(Stored data entries)

┏━━

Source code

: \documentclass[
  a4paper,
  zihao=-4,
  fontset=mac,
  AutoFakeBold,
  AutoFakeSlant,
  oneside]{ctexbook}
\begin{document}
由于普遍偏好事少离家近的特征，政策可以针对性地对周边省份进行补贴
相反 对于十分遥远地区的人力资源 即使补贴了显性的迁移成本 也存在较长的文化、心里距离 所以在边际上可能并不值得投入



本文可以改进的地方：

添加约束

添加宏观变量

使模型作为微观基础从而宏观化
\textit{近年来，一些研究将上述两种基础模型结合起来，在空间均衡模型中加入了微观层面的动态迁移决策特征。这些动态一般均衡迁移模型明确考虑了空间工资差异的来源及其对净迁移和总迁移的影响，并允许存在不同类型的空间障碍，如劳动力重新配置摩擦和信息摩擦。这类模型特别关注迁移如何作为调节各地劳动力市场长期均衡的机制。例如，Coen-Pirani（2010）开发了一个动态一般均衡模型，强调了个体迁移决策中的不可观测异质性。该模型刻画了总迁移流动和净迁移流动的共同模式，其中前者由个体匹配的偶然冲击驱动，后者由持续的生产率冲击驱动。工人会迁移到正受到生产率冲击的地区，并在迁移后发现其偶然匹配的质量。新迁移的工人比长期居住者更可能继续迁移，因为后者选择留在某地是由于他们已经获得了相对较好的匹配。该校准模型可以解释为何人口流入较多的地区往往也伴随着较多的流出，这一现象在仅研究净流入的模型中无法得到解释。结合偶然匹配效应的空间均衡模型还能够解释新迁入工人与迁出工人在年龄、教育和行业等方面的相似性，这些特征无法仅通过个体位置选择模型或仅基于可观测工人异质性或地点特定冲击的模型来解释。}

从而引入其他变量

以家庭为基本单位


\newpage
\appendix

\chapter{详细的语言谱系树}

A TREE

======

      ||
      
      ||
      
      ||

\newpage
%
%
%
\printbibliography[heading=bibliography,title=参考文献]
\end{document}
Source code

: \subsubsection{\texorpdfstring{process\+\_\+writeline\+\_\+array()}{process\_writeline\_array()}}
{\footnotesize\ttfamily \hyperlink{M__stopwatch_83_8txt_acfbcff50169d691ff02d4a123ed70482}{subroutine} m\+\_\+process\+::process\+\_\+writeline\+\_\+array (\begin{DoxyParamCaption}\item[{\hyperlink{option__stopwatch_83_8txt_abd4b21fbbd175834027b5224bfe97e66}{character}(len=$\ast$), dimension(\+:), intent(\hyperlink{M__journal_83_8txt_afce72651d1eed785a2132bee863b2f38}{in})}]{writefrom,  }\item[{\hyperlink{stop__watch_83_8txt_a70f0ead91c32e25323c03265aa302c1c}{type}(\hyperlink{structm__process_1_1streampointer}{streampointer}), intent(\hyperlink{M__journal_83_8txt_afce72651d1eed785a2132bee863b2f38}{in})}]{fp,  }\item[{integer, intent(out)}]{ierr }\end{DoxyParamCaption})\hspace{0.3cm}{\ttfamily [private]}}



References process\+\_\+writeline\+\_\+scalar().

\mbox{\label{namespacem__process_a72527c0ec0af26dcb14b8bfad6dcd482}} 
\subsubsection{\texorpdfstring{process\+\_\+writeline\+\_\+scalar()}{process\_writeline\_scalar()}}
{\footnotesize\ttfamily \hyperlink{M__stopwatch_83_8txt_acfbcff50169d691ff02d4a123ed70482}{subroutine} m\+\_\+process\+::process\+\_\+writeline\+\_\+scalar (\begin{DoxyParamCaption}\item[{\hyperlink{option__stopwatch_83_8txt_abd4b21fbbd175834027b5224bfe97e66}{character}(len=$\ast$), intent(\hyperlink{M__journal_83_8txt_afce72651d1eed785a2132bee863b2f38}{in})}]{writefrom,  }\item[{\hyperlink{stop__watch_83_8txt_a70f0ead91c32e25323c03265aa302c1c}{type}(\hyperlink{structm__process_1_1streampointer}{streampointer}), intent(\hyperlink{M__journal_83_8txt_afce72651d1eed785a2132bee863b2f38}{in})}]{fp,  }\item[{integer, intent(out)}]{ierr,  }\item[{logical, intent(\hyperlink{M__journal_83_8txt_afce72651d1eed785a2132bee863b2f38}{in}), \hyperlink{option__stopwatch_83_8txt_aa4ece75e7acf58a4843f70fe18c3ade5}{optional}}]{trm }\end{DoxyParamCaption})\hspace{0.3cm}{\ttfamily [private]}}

┗━━

The task.
All of the data above should be output exactly.

Answer to this problem.
Source code

: \documentclass[
  a4paper,
  zihao=-4,
  fontset=mac,
  AutoFakeBold,
  AutoFakeSlant,
  oneside]{ctexbook}
\begin{document}
由于普遍偏好事少离家近的特征，政策可以针对性地对周边省份进行补贴
相反 对于十分遥远地区的人力资源 即使补贴了显性的迁移成本 也存在较长的文化、心里距离 所以在边际上可能并不值得投入



本文可以改进的地方：

添加约束

添加宏观变量

使模型作为微观基础从而宏观化
\textit{近年来，一些研究将上述两种基础模型结合起来，在空间均衡模型中加入了微观层面的动态迁移决策特征。这些动态一般均衡迁移模型明确考虑了空间工资差异的来源及其对净迁移和总迁移的影响，并允许存在不同类型的空间障碍，如劳动力重新配置摩擦和信息摩擦。这类模型特别关注迁移如何作为调节各地劳动力市场长期均衡的机制。例如，Coen-Pirani（2010）开发了一个动态一般均衡模型，强调了个体迁移决策中的不可观测异质性。该模型刻画了总迁移流动和净迁移流动的共同模式，其中前者由个体匹配的偶然冲击驱动，后者由持续的生产率冲击驱动。工人会迁移到正受到生产率冲击的地区，并在迁移后发现其偶然匹配的质量。新迁移的工人比长期居住者更可能继续迁移，因为后者选择留在某地是由于他们已经获得了相对较好的匹配。该校准模型可以解释为何人口流入较多的地区往往也伴随着较多的流出，这一现象在仅研究净流入的模型中无法得到解释。结合偶然匹配效应的空间均衡模型还能够解释新迁入工人与迁出工人在年龄、教育和行业等方面的相似性，这些特征无法仅通过个体位置选择模型或仅基于可观测工人异质性或地点特定冲击的模型来解释。}

从而引入其他变量

以家庭为基本单位


\newpage
\appendix

\chapter{详细的语言谱系树}

A TREE

======

      ||
      
      ||
      
      ||

\newpage
%
%
%
\printbibliography[heading=bibliography,title=参考文献]
\end{document}
Source code

: \subsubsection{\texorpdfstring{process\+\_\+writeline\+\_\+array()}{process\_writeline\_array()}}
{\footnotesize\ttfamily \hyperlink{M__stopwatch_83_8txt_acfbcff50169d691ff02d4a123ed70482}{subroutine} m\+\_\+process\+::process\+\_\+writeline\+\_\+array (\begin{DoxyParamCaption}\item[{\hyperlink{option__stopwatch_83_8txt_abd4b21fbbd175834027b5224bfe97e66}{character}(len=$\ast$), dimension(\+:), intent(\hyperlink{M__journal_83_8txt_afce72651d1eed785a2132bee863b2f38}{in})}]{writefrom,  }\item[{\hyperlink{stop__watch_83_8txt_a70f0ead91c32e25323c03265aa302c1c}{type}(\hyperlink{structm__process_1_1streampointer}{streampointer}), intent(\hyperlink{M__journal_83_8txt_afce72651d1eed785a2132bee863b2f38}{in})}]{fp,  }\item[{integer, intent(out)}]{ierr }\end{DoxyParamCaption})\hspace{0.3cm}{\ttfamily [private]}}



References process\+\_\+writeline\+\_\+scalar().

\mbox{\label{namespacem__process_a72527c0ec0af26dcb14b8bfad6dcd482}} 
\subsubsection{\texorpdfstring{process\+\_\+writeline\+\_\+scalar()}{process\_writeline\_scalar()}}
{\footnotesize\ttfamily \hyperlink{M__stopwatch_83_8txt_acfbcff50169d691ff02d4a123ed70482}{subroutine} m\+\_\+process\+::process\+\_\+writeline\+\_\+scalar (\begin{DoxyParamCaption}\item[{\hyperlink{option__stopwatch_83_8txt_abd4b21fbbd175834027b5224bfe97e66}{character}(len=$\ast$), intent(\hyperlink{M__journal_83_8txt_afce72651d1eed785a2132bee863b2f38}{in})}]{writefrom,  }\item[{\hyperlink{stop__watch_83_8txt_a70f0ead91c32e25323c03265aa302c1c}{type}(\hyperlink{structm__process_1_1streampointer}{streampointer}), intent(\hyperlink{M__journal_83_8txt_afce72651d1eed785a2132bee863b2f38}{in})}]{fp,  }\item[{integer, intent(out)}]{ierr,  }\item[{logical, intent(\hyperlink{M__journal_83_8txt_afce72651d1eed785a2132bee863b2f38}{in}), \hyperlink{option__stopwatch_83_8txt_aa4ece75e7acf58a4843f70fe18c3ade5}{optional}}]{trm }\end{DoxyParamCaption})\hspace{0.3cm}{\ttfamily [private]}}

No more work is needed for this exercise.